Por último, otro tema controvertido: el elemento objetivo del gravamen, qué se grava. “La descripción de la ley parecía clara, pues se asimiló al impuesto a los activos o a los capitales. Sin embargo, el legislador no dijo que era un tributo sobre los activos (para no reconocer que había sacado el anterior por distorsivo) y dijo que era Ganancia Mínima presunta. Esto hace suponer que se quiere gravar la renta, a través de un mecanismo presuncional, es decir que, lo que se grava como hecho imponible es la ganancia”, subraya.

Para esto, se establece un porcentaje de 1% sobre los activos que implica “un mínimo rendimiento estimado de 2,86% sobre el activo computable”.

Sobre la cuestión de si es un impuesto patrimonial o que grava Ganancias, “parte de la doctrina dice una cosa, y otra parte, se inclina por la otra”.

Si fuera un impuesto de naturaleza patrimonial, “la mera exteriorización de tenencia de activos implicaría la existencia de capacidad contributiva, susceptible de ser gravada, y el método de gravabilidad sería sobre base real, los activos, lo cual constituiría un zócalo de imposición, independiente de cuál sea luego la renta real”.

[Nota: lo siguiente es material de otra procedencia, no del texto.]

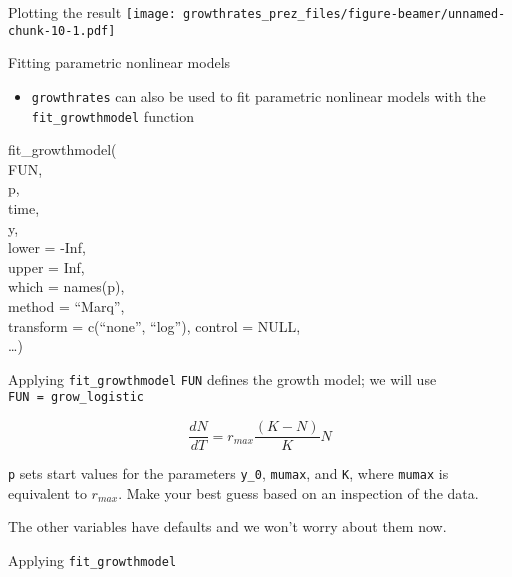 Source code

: \documentclass[
  ignorenonframetext,
]{beamer}
\newenvironment{Shaded}{\begin{snugshade}}{\end{snugshade}}
\newcommand{\AttributeTok}[1]{\textcolor[rgb]{0.77,0.63,0.00}{#1}}
\newcommand{\FloatTok}[1]{\textcolor[rgb]{0.00,0.00,0.81}{#1}}
\newcommand{\FunctionTok}[1]{\textcolor[rgb]{0.00,0.00,0.00}{#1}}
\newcommand{\NormalTok}[1]{#1}
\newcommand{\OtherTok}[1]{\textcolor[rgb]{0.56,0.35,0.01}{#1}}
\newcommand{\SpecialCharTok}[1]{\textcolor[rgb]{0.00,0.00,0.00}{#1}}
\providecommand{\tightlist}{%
  \setlength{\itemsep}{0pt}\setlength{\parskip}{0pt}}
\begin{document}
\begin{frame}{Plotting the result}
\protect\hypertarget{plotting-the-result}{}
\texttt{[image: growthrates\_prez\_files/figure-beamer/unnamed-chunk-10-1.pdf]}
\end{frame}

\begin{frame}[fragile]{Fitting parametric nonlinear models}
\protect\hypertarget{fitting-parametric-nonlinear-models}{}
\begin{itemize}
\tightlist
\item
  \texttt{growthrates} can also be used to fit parametric nonlinear
  models with the \texttt{fit\_growthmodel} function
\end{itemize}

fit\_growthmodel(\\
FUN,\\
p,\\
time,\\
y,\\
lower = -Inf,\\
upper = Inf,\\
which = names(p),\\
method = ``Marq'',\\
transform = c(``none'', ``log''), control = NULL,\\
\ldots)
\end{frame}

\begin{frame}[fragile]{Applying \texttt{fit\_growthmodel}}
\protect\hypertarget{applying-fit_growthmodel}{}
\texttt{FUN} defines the growth model; we will use
\texttt{FUN\ =\ grow\_logistic}

\[\frac{dN}{dT} = r_{max} \frac{(K-N)}{K} N\]

\texttt{p} sets start values for the parameters \texttt{y\_0},
\texttt{mumax}, and \texttt{K}, where \texttt{mumax} is equivalent to
\(r_{max}\). Make your best guess based on an inspection of the data.

The other variables have defaults and we won't worry about them now.
\end{frame}

\begin{frame}[fragile]{Applying \texttt{fit\_growthmodel}}
\protect\hypertarget{applying-fit_growthmodel-1}{}
\begin{Shaded}
\end{Shaded}
\end{frame}
\end{document}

Para la Dra. Melzi, en cambio “es un tributo que grava las rentas, complementario y dependiente del Impuesto a la Ganancias”. “En este caso, el método de gravabilidad sería presunto y admitiría prueba en contrario. Si el contribuyente puede acreditar la imposibilidad de obtener ganancias, podría abstraerse del pago del gravamen porque no existiría capacidad contributiva captable por este tributo”, analiza.

Aquí, entonces, se enmarca el caso Hermitage, en el cual la Corte Suprema establece la “marcada desconexión entre el hecho imponible, que es la renta, y la base imponible que solo considera uno de los elementos de la ecuación patrimonial (el activo). Esa desconexión quita justificación y quita como base de exteriorización suficiente de capacidad contributiva para establecer esa renta al activo”.

Además, el tribunal señala la “irracionabilidad de pretender regular esto como una presunción que no admita prueba en contrario, porque eso afectaría las garantías constitucionales del contribuyente”.

De todos modos, la Dra. Melzi aclara que la Corte solo declara la inconstitucionalidad de la norma “para el caso concreto, porque es el que ha tenido visto y probado que se han lesionado los derechos constitucionales del contribuyente por la pretensión de la aplicación de esta norma”.

Tanto es así que, ni siquiera este precedente sirve de forma automática para el propio contribuyente en otros supuestos. Existe otro pronunciamiento de diciembre de 2009 donde se ventila lo mismo para los períodos posteriores y la Sala 4ª de la Cámara Contencioso Administrativo le dijo que no procede su reclamo. “Veremos cuando llegue a la Corte, como se resuelve este pronunciamiento”, señala.

Este caso, entonces, difiere en su alcance del fallo Intercorp, dictado por la Corte Suprema el mismo día que Hermitage, pues se declara la inconstitucionalidad de la norma que permite a la AFIP trabar medidas cautelares sin autorización judicial, “lo que se analiza es la intromisión del Poder Ejecutivo y una pérdida del equilibrio de los poderes público, con lo cual hay un riesgo institucional”.

En esta situación “el efecto es para todos los contribuyentes pues, aunque legitima las medidas tomadas por el fisco con anterioridad, se planteó la medida de inconstitucionalidad de la norma en sí y dijo que la AFIP debe abstenerse de aplicarla de ahora en adelante”.